**Dataset records:**
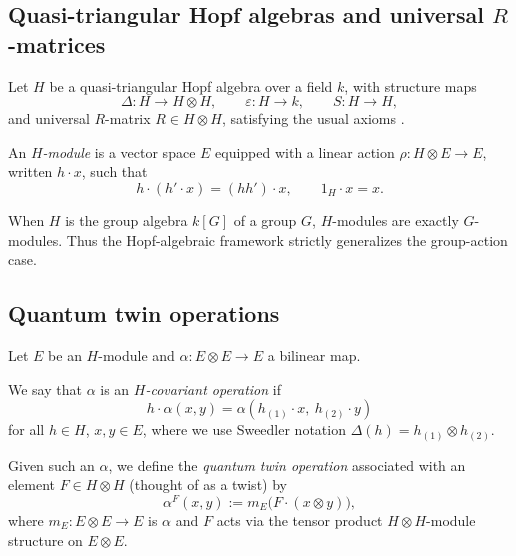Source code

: \documentclass[11pt,a4paper]{article}
\numberwithin{equation}{section}
\begin{document}
	\subsection{Quasi-triangular Hopf algebras and universal $R$-matrices}
	
	Let $H$ be a quasi-triangular Hopf algebra over a field $k$, with structure maps
	\[
	\Delta:H\to H\otimes H,\qquad \varepsilon:H\to k,\qquad S:H\to H,
	\]
	and universal $R$-matrix $R\in H\otimes H$, satisfying the usual axioms
	\cite{Drinfeld1986,ChariPressley1994,Kassel1995}.
	
	\begin{definition}
		An \emph{$H$-module} is a vector space $E$ equipped with a linear action 
		$\rho:H\otimes E\to E$, written $h\cdot x$, such that
		\[
		h\cdot(h'\cdot x) = (hh')\cdot x,\qquad 1_H\cdot x = x.
		\]
	\end{definition}
	
	\begin{remark}
		When $H$ is the group algebra $k[G]$ of a group $G$, $H$-modules are exactly $G$-modules.
		Thus the Hopf-algebraic framework strictly generalizes the group-action case.
	\end{remark}
	
	\subsection{Quantum twin operations}
	
	Let $E$ be an $H$-module and $\alpha:E\otimes E\to E$ a bilinear map.
	
	\begin{definition}
		We say that $\alpha$ is an \emph{$H$-covariant operation} if
		\[
		h\cdot \alpha(x,y) = \alpha(h_{(1)}\cdot x,\ h_{(2)}\cdot y)
		\]
		for all $h\in H$, $x,y\in E$, where we use Sweedler notation $\Delta(h)=h_{(1)}\otimes h_{(2)}$.
		
		Given such an $\alpha$, we define the \emph{quantum twin operation} associated with an element
		$F\in H\otimes H$ (thought of as a twist) by
		\begin{equation}\label{eq:quantum-twin-op}
			\alpha^F(x,y) := m_E\big(F\cdot (x\otimes y)\big),
		\end{equation}
		where $m_E:E\otimes E\to E$ is $\alpha$ and $F$ acts via the tensor product $H\otimes H$-module 
		structure on $E\otimes E$.
	\end{definition}
	
\end{document}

**What needs to be done:** A faithful copy of the records above, without images, is what to give back.

**Problem solution:**
Source code

: \documentclass[11pt,a4paper]{article}
\numberwithin{equation}{section}
\begin{document}
	\subsection{Quasi-triangular Hopf algebras and universal $R$-matrices}
	
	Let $H$ be a quasi-triangular Hopf algebra over a field $k$, with structure maps
	\[
	\Delta:H\to H\otimes H,\qquad \varepsilon:H\to k,\qquad S:H\to H,
	\]
	and universal $R$-matrix $R\in H\otimes H$, satisfying the usual axioms
	\cite{Drinfeld1986,ChariPressley1994,Kassel1995}.
	
	\begin{definition}
		An \emph{$H$-module} is a vector space $E$ equipped with a linear action 
		$\rho:H\otimes E\to E$, written $h\cdot x$, such that
		\[
		h\cdot(h'\cdot x) = (hh')\cdot x,\qquad 1_H\cdot x = x.
		\]
	\end{definition}
	
	\begin{remark}
		When $H$ is the group algebra $k[G]$ of a group $G$, $H$-modules are exactly $G$-modules.
		Thus the Hopf-algebraic framework strictly generalizes the group-action case.
	\end{remark}
	
	\subsection{Quantum twin operations}
	
	Let $E$ be an $H$-module and $\alpha:E\otimes E\to E$ a bilinear map.
	
	\begin{definition}
		We say that $\alpha$ is an \emph{$H$-covariant operation} if
		\[
		h\cdot \alpha(x,y) = \alpha(h_{(1)}\cdot x,\ h_{(2)}\cdot y)
		\]
		for all $h\in H$, $x,y\in E$, where we use Sweedler notation $\Delta(h)=h_{(1)}\otimes h_{(2)}$.
		
		Given such an $\alpha$, we define the \emph{quantum twin operation} associated with an element
		$F\in H\otimes H$ (thought of as a twist) by
		\begin{equation}\label{eq:quantum-twin-op}
			\alpha^F(x,y) := m_E\big(F\cdot (x\otimes y)\big),
		\end{equation}
		where $m_E:E\otimes E\to E$ is $\alpha$ and $F$ acts via the tensor product $H\otimes H$-module 
		structure on $E\otimes E$.
	\end{definition}
	
\end{document}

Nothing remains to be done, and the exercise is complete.